The FNQ Rainforest SuperSite builds on more than 40 years of observations and research monitoring the physical and biological status of the rainforests of far north Queensland (FNQ). This includes ecosystem monitoring, carbon and water balance experiments, in stream water quantity and quality measurements and OzFlux energy, carbon and water monitoring sites.
The rainforests of FNQ occupy less than 0.2% of Australia’s landmass, yet support more than 10% of its flora, 36% of its mammals and 48% of its birds. The last remnants of the rainforests which formerly covered most of the continent, these globally significant World Heritage communities are also a repository for many ancestral lineages of the iconic species of Australia today, including the kangaroos and the eucalypts.
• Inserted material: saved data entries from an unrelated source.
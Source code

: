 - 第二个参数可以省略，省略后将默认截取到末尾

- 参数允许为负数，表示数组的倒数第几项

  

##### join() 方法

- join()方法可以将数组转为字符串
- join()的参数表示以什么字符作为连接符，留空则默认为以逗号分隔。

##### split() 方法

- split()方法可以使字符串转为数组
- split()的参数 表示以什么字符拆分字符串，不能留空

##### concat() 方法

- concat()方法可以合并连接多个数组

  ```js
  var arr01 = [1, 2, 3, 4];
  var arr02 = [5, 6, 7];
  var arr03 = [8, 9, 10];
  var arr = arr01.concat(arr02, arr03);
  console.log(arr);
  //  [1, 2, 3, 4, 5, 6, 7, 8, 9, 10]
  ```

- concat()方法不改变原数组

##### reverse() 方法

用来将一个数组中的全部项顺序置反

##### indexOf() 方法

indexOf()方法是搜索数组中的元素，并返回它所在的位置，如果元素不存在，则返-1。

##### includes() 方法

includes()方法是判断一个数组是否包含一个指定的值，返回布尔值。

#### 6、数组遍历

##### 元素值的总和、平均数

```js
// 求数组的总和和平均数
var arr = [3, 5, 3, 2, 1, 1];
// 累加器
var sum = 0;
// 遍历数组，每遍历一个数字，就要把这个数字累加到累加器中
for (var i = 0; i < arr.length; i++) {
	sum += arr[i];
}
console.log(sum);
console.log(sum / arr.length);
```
The Robson Creek site lies on the Atherton Tablelands in the wet tropical rainforests of Australia (17.121 S, 145.634 E) at 680-740 m elevation. It is situated in Danbulla National Park within the Wet Tropics World Heritage Area. The climate is seasonal with approximately 60% of rain falling between January – March and the landform is moderately inclined with a low relief although the Lamb Range rises sharply to 1276 m asl immediately to the north of the plot.
The Wet Tropics Bioregion of Australia is situated on the north-eastern coast of Queensland, between Cooktown to the north and Townsville to the south. Approximately 40% (7200 km2) of the region is covered by rainforest. Features of the region include very high plant and animal endemism, characteristics of both Gondwanan and Indo-Malaysian forests, and frequent cyclonic disturbance. To the north, south and west of the bioregion the climate becomes drier and the vegetation quickly grades to woodland.